S21A-4421:
Frequency Dispersion of the 1 April 2014 Iquique, Chile Tsunami
Tuesday, 16 December 2014
Hongqiang Zhou1,2, Lindsey Wright1,2 and Vasily V Titov1, (1)NOAA/PMEL, Seattle, WA, United States, (2)Joint Institute for the Study of the Atmosphere and Ocean, Seattle, WA, United States
Abstract:
On 1 April 2014, a Mw 8.2 earthquake struck off the coast of Iquique, Chile. A tsunami was triggered by this earthquake and caused flooding along the northern coast of Chile. Time series of water surface elevations were recorded at tide gauges and DART (Deep-ocean Assessment and Report of Tsunamis) tsunami sensors in the Pacific Ocean. By comparing the wave spectra of the Iquique event with those of other historical events in this region, we notice the former are characterized with significantly higher energy concentration in high-frequency wave modes.
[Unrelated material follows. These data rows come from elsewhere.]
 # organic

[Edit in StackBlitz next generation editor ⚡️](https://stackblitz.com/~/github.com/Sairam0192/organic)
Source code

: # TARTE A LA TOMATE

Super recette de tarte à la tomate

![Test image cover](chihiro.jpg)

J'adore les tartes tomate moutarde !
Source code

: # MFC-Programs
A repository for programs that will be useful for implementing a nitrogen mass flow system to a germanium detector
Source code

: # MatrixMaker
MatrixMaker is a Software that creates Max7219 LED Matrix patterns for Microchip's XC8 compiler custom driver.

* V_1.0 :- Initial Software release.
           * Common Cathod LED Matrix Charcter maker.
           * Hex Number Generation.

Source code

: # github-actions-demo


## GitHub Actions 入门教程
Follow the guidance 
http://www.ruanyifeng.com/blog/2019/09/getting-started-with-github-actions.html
This is an indicator of strong frequency dispersion effects, which can quickly reduce the amplitudes of the leading waves in open ocean. These effects are demonstrated through numerical simulations with a weakly dispersive Boussinesq model. The oceanic propagation of this tsunami is also simulated with MOST (Method of Splitting Tsunami), the numerical simulating tool of NOAA’s tsunami forecast system, termed SIFT (Short-term Inundation Forecasting of Tsunamis). Though MOST is based on the nonlinear shallow-water theory, the numerical dispersion introduced by its finite difference scheme can be manipulated to compensate the neglected physical frequency dispersion, and makes it applicable to dispersive wave propagations.